In the listing that follows, locate the line containing "- Checkmarx SAST" and the line containing "- Application Version (Promotion to QA)". Retype exactly those two lines and every line between them, and nothing more.

■ ■ ■ ■ ■

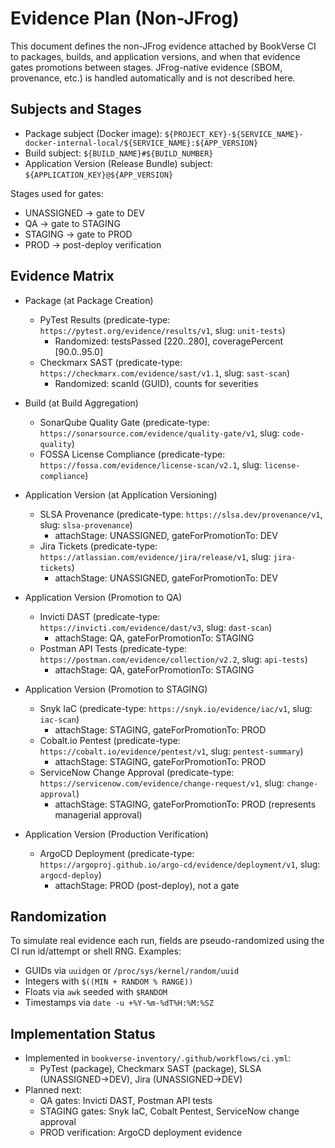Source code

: # Evidence Plan (Non-JFrog)

This document defines the non-JFrog evidence attached by BookVerse CI to packages, builds, and application versions, and when that evidence gates promotions between stages. JFrog-native evidence (SBOM, provenance, etc.) is handled automatically and is not described here.

## Subjects and Stages

- Package subject (Docker image): `${PROJECT_KEY}-${SERVICE_NAME}-docker-internal-local/${SERVICE_NAME}:${APP_VERSION}`
- Build subject: `${BUILD_NAME}#${BUILD_NUMBER}`
- Application Version (Release Bundle) subject: `${APPLICATION_KEY}@${APP_VERSION}`

Stages used for gates:
- UNASSIGNED → gate to DEV
- QA → gate to STAGING
- STAGING → gate to PROD
- PROD → post-deploy verification

## Evidence Matrix

- Package (at Package Creation)
  - PyTest Results (predicate-type: `https://pytest.org/evidence/results/v1`, slug: `unit-tests`)
    - Randomized: testsPassed [220..280], coveragePercent [90.0..95.0]
  - Checkmarx SAST (predicate-type: `https://checkmarx.com/evidence/sast/v1.1`, slug: `sast-scan`)
    - Randomized: scanId (GUID), counts for severities

- Build (at Build Aggregation)
  - SonarQube Quality Gate (predicate-type: `https://sonarsource.com/evidence/quality-gate/v1`, slug: `code-quality`)
  - FOSSA License Compliance (predicate-type: `https://fossa.com/evidence/license-scan/v2.1`, slug: `license-compliance`)

- Application Version (at Application Versioning)
  - SLSA Provenance (predicate-type: `https://slsa.dev/provenance/v1`, slug: `slsa-provenance`)
    - attachStage: UNASSIGNED, gateForPromotionTo: DEV
  - Jira Tickets (predicate-type: `https://atlassian.com/evidence/jira/release/v1`, slug: `jira-tickets`)
    - attachStage: UNASSIGNED, gateForPromotionTo: DEV

- Application Version (Promotion to QA)
  - Invicti DAST (predicate-type: `https://invicti.com/evidence/dast/v3`, slug: `dast-scan`)
    - attachStage: QA, gateForPromotionTo: STAGING
  - Postman API Tests (predicate-type: `https://postman.com/evidence/collection/v2.2`, slug: `api-tests`)
    - attachStage: QA, gateForPromotionTo: STAGING

- Application Version (Promotion to STAGING)
  - Snyk IaC (predicate-type: `https://snyk.io/evidence/iac/v1`, slug: `iac-scan`)
    - attachStage: STAGING, gateForPromotionTo: PROD
  - Cobalt.io Pentest (predicate-type: `https://cobalt.io/evidence/pentest/v1`, slug: `pentest-summary`)
    - attachStage: STAGING, gateForPromotionTo: PROD
  - ServiceNow Change Approval (predicate-type: `https://servicenow.com/evidence/change-request/v1`, slug: `change-approval`)
    - attachStage: STAGING, gateForPromotionTo: PROD (represents managerial approval)

- Application Version (Production Verification)
  - ArgoCD Deployment (predicate-type: `https://argoproj.github.io/argo-cd/evidence/deployment/v1`, slug: `argocd-deploy`)
    - attachStage: PROD (post-deploy), not a gate

## Randomization

To simulate real evidence each run, fields are pseudo-randomized using the CI run id/attempt or shell RNG. Examples:
- GUIDs via `uuidgen` or `/proc/sys/kernel/random/uuid`
- Integers with `$((MIN + RANDOM % RANGE))`
- Floats via `awk` seeded with `$RANDOM`
- Timestamps via `date -u +%Y-%m-%dT%H:%M:%SZ`

## Implementation Status

- Implemented in `bookverse-inventory/.github/workflows/ci.yml`:
  - PyTest (package), Checkmarx SAST (package), SLSA (UNASSIGNED→DEV), Jira (UNASSIGNED→DEV)
- Planned next:
  - QA gates: Invicti DAST, Postman API tests
  - STAGING gates: Snyk IaC, Cobalt Pentest, ServiceNow change approval
  - PROD verification: ArgoCD deployment evidence
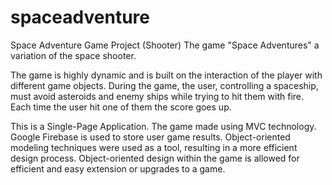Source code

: # spaceadventure
Space Adventure Game Project (Shooter)
The game "Space Adventures" a variation of the space shooter.

The game is highly dynamic and is built on the interaction of the player with different game objects. 
During the game, the user, controlling a spaceship, must avoid asteroids and enemy ships while trying to hit them with fire. 
Each time the user hit one of them the score goes up. 

This is a Single-Page Application. The game made using MVC technology. Google Firebase is used to store user game results.
Object-oriented modeling techniques were used as a tool, resulting in a more efficient design process. 
Object-oriented design within the game is allowed for efficient and easy extension or upgrades to a game.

■ ■ ■ ■ ■

EXERCISE SOLUTION:
  - Checkmarx SAST (predicate-type: `https://checkmarx.com/evidence/sast/v1.1`, slug: `sast-scan`)
    - Randomized: scanId (GUID), counts for severities

- Build (at Build Aggregation)
  - SonarQube Quality Gate (predicate-type: `https://sonarsource.com/evidence/quality-gate/v1`, slug: `code-quality`)
  - FOSSA License Compliance (predicate-type: `https://fossa.com/evidence/license-scan/v2.1`, slug: `license-compliance`)

- Application Version (at Application Versioning)
  - SLSA Provenance (predicate-type: `https://slsa.dev/provenance/v1`, slug: `slsa-provenance`)
    - attachStage: UNASSIGNED, gateForPromotionTo: DEV
  - Jira Tickets (predicate-type: `https://atlassian.com/evidence/jira/release/v1`, slug: `jira-tickets`)
    - attachStage: UNASSIGNED, gateForPromotionTo: DEV

- Application Version (Promotion to QA)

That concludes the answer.